Re: Enabling stress detection by default

2009-02-07 Thread Wietse Venema
Daniel V. Reinhardt:
 ---Could there be a notification alert be sent via SMS or another
 means to the administrator of the post server in question, stating
 something is wrong with the server?

This could be implemented by configuring a logfile monitoring
program (swatch, logsurfer, etc.) to send notifications when it
sees logging with the following format:

smtpd[%d]: warning: service %s (%s) has reached its process limit %d: new 
clients may experience noticeable delays

Wietse


Re: Enabling stress detection by default

2009-02-07 Thread Noel Jones

Daniel V. Reinhardt wrote:


---Could there be a notification alert be sent via SMS or another means 
to the administrator of the post server in question, stating something 
is wrong with the server?




The discussion is about proposed default postfix behavior, so 
no, out of band notifications cannot be a default.


The default behavior of postfix is to put scary sounding 
entries in the system log when something goes wrong.  It's up 
to the admin to review the logs and/or configure third-party 
system monitor software to watch for interesting events.



--
Noel Jones


Enabling stress detection by default

2009-02-06 Thread Wietse Venema
With Postfix 2.5 I introdoced stress-dependent behavior in the SMTP
server, but this was left turned off by default.
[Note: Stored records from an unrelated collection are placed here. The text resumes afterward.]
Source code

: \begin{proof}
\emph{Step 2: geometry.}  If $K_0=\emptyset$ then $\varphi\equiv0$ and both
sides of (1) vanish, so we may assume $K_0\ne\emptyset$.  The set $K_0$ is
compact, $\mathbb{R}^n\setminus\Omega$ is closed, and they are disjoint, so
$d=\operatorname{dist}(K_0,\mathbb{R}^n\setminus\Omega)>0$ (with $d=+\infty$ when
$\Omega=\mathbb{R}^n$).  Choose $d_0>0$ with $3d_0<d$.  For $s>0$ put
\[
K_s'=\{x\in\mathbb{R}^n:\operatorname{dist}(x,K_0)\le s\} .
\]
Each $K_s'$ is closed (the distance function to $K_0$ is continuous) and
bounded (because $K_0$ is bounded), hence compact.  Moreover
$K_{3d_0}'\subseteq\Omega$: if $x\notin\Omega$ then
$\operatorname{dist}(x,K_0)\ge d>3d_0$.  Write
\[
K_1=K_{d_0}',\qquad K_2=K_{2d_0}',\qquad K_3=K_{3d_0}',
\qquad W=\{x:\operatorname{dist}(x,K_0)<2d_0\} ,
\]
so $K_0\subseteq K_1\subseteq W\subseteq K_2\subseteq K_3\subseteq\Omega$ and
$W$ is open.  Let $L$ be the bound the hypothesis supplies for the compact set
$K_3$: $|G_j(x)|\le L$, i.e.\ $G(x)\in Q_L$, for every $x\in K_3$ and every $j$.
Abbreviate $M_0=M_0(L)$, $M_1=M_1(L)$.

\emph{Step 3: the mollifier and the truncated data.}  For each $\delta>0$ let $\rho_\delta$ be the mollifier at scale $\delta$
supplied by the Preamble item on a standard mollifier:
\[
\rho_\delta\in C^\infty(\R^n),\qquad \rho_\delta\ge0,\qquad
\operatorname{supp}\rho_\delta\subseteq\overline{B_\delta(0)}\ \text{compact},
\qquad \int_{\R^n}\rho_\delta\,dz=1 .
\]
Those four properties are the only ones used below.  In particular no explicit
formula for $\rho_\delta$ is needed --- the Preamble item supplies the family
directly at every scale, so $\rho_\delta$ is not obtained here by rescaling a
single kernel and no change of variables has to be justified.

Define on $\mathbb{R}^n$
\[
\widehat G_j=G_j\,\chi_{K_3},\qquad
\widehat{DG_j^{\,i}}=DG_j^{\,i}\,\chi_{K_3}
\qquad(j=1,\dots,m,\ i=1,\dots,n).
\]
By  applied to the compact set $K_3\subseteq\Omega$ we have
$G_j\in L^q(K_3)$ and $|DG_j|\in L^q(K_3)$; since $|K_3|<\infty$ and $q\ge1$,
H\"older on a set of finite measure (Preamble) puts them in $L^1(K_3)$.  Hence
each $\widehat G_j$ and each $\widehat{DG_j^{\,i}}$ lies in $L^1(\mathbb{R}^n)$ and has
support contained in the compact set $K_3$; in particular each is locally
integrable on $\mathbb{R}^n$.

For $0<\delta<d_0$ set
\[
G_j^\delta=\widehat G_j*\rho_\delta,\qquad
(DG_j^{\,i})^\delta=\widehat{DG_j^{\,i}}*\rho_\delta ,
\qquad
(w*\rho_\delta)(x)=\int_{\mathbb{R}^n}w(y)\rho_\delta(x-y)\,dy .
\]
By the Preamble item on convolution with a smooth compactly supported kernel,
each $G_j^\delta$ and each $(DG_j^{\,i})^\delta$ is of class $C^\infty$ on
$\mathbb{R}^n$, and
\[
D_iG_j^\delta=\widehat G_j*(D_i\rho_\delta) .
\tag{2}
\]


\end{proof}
I'm thinking of turning on some stress-dependent behavior by default
in Postfix 2.6, to make Postfix look better in stupid benchmarks
(just like in_flow_delay and smtpd_client_connection_count_limit).

While I am reluctant to make the default SMTP server timeouts
drastically shorter, I am inclined to ship Postfix 2.6 with settings
that will be relatively safe under conditions of overload.

Something that will drastically cut the time per session:

smtpd_timeout = ${stress?10s}${stress:300s}
smtpd_hard_error_limit = ${stress?2}${stress:20}

This would affect clients that cannot send SMTP commands within
10s from each other (i.e. round-trip time 5s) or cannot send blocks
of message content within 10s from each other (i.e. an effective
bit rate of  1500 bits/second).

Keep in mind that we're doing this only when the server is saturated.
By not receiving very slow mail, we create more opportunities to
receive other mail that arrives in less time. This assumes that
the condition is temporary, and that some bit rates will stay above
1500 bps.

Another issue is smtpd_timeout granularity. Currently it is the
same for all SMTP commands, but some suggested it makes sense to
distinguish between some of the SMTP stages.

Suppose we have two settings, one for the DATA stage where we have
valid recipients, and one for the non-DATA stages.

Then, the default settings would look like this:

smtpd_timeout = ${stress?10s}${stress:300s}
smtpd_data_timeout = $smtpd_timeout
$smtpd_non_data_timeout = $smtpd_timeout
smtpd_hard_error_limit = ${stress?1}${stress:20}

I would not make different stress dependencies for _data_timeout
and _non_data_timeout, but people would be welcome to use the extra
rope and shoot themselves into the foot.

Wietse


Re: Enabling stress detection by default

2009-02-06 Thread Victor Duchovni
On Fri, Feb 06, 2009 at 01:37:41PM -0500, Wietse Venema wrote:

 smtpd_timeout = ${stress?10s}${stress:300s}
 smtpd_hard_error_limit = ${stress?2}${stress:20}

I guess disabling reverse DNS lookups under stress is too drastic. It
would certainly not help folks with reject_unknown_client, even if
implemented correctly as a transient (due to stress) lookup failure.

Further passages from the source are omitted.